Ever have one of those moments..days..weeks..where you have that thought, "what is the purpose of this" Not what is the purpose of this life..but what is the purpose of this situation, this conversation, this ...
I'm having one of those weeks. I find myself in these situations and conversations (some I'm not even a part of..just listening) and wondering..why do people talk about these things..why are these things even important. Is every little surfacey detail really THAT important? Does life really need to read out like a Steven King book? Knowing every stupid detail of how you got dressed this morning? Could these little insignificant things really be that life changing? Is this really what life hinges on? And as I listen or watch or try to ignore, I get more and more irritated..and then before I know it I'm saying something that probably would have been better kept inside. Anyone who knows me knows that I have a bit of a problem not speaking my mind..even when it's not all that appropriate.

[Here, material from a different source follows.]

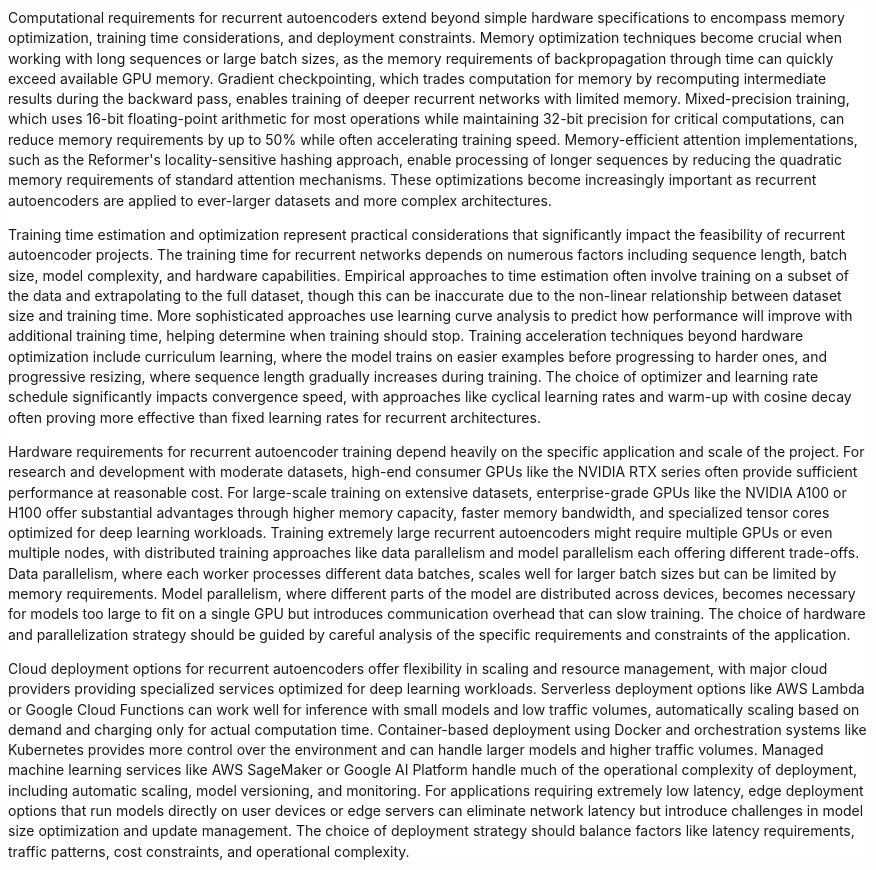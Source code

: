 Computational requirements for recurrent autoencoders extend beyond simple hardware specifications to encompass memory optimization, training time considerations, and deployment constraints. Memory optimization techniques become crucial when working with long sequences or large batch sizes, as the memory requirements of backpropagation through time can quickly exceed available GPU memory. Gradient checkpointing, which trades computation for memory by recomputing intermediate results during the backward pass, enables training of deeper recurrent networks with limited memory. Mixed-precision training, which uses 16-bit floating-point arithmetic for most operations while maintaining 32-bit precision for critical computations, can reduce memory requirements by up to 50% while often accelerating training speed. Memory-efficient attention implementations, such as the Reformer's locality-sensitive hashing approach, enable processing of longer sequences by reducing the quadratic memory requirements of standard attention mechanisms. These optimizations become increasingly important as recurrent autoencoders are applied to ever-larger datasets and more complex architectures.

Training time estimation and optimization represent practical considerations that significantly impact the feasibility of recurrent autoencoder projects. The training time for recurrent networks depends on numerous factors including sequence length, batch size, model complexity, and hardware capabilities. Empirical approaches to time estimation often involve training on a subset of the data and extrapolating to the full dataset, though this can be inaccurate due to the non-linear relationship between dataset size and training time. More sophisticated approaches use learning curve analysis to predict how performance will improve with additional training time, helping determine when training should stop. Training acceleration techniques beyond hardware optimization include curriculum learning, where the model trains on easier examples before progressing to harder ones, and progressive resizing, where sequence length gradually increases during training. The choice of optimizer and learning rate schedule significantly impacts convergence speed, with approaches like cyclical learning rates and warm-up with cosine decay often proving more effective than fixed learning rates for recurrent architectures.

Hardware requirements for recurrent autoencoder training depend heavily on the specific application and scale of the project. For research and development with moderate datasets, high-end consumer GPUs like the NVIDIA RTX series often provide sufficient performance at reasonable cost. For large-scale training on extensive datasets, enterprise-grade GPUs like the NVIDIA A100 or H100 offer substantial advantages through higher memory capacity, faster memory bandwidth, and specialized tensor cores optimized for deep learning workloads. Training extremely large recurrent autoencoders might require multiple GPUs or even multiple nodes, with distributed training approaches like data parallelism and model parallelism each offering different trade-offs. Data parallelism, where each worker processes different data batches, scales well for larger batch sizes but can be limited by memory requirements. Model parallelism, where different parts of the model are distributed across devices, becomes necessary for models too large to fit on a single GPU but introduces communication overhead that can slow training. The choice of hardware and parallelization strategy should be guided by careful analysis of the specific requirements and constraints of the application.

Cloud deployment options for recurrent autoencoders offer flexibility in scaling and resource management, with major cloud providers providing specialized services optimized for deep learning workloads. Serverless deployment options like AWS Lambda or Google Cloud Functions can work well for inference with small models and low traffic volumes, automatically scaling based on demand and charging only for actual computation time. Container-based deployment using Docker and orchestration systems like Kubernetes provides more control over the environment and can handle larger models and higher traffic volumes. Managed machine learning services like AWS SageMaker or Google AI Platform handle much of the operational complexity of deployment, including automatic scaling, model versioning, and monitoring. For applications requiring extremely low latency, edge deployment options that run models directly on user devices or edge servers can eliminate network latency but introduce challenges in model size optimization and update management. The choice of deployment strategy should balance factors like latency requirements, traffic patterns, cost constraints, and operational complexity.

But then I think to myself, what IS appropriate?
Is it better to just sit there and smile while the bullcrap runs sloppily out of peoples' mouths?
People say they want honesty. I think they want honesty when it is beautiful. They don't want honesty when it's not flattering.
If you truly answer those "what do you think" questions, people tend to get offended, or just completely dismiss you. I'm not saying this is only between me and the people around me. I see it in all of the conversations that go on around me. The minute something cracks below the surfacey conversation you can see the bricks and mortar coming out..and the walls go up faster than the sun sets in Hawaii.
And then there's the constant my shit smells better than yours issue. WHY DOES IT MATTER????? Is individuality really THAT offensive? Do we all REALLY have to be exactly the same? Do we all have to have fun in the same way, smile the same way, think the same way, raise our kids the same way, interact the same way? Is my silent smile somehow worse than your over the top look at me I need approval cackle of a laugh? Does it really make you that uncomfortable that I can sit and be quiet and be completely content in it?
It seems that we all want everyone around us to be exactly the same, because then it's completely predictable and safe and easy.
Hello, my name is ______. Nice to meet you. How are you? Oh wait, please don't go in depth. Just say you're fine, good or great. Don't go any further. Don't elaborate. See you again, soon. Wow, I just made a great new friend!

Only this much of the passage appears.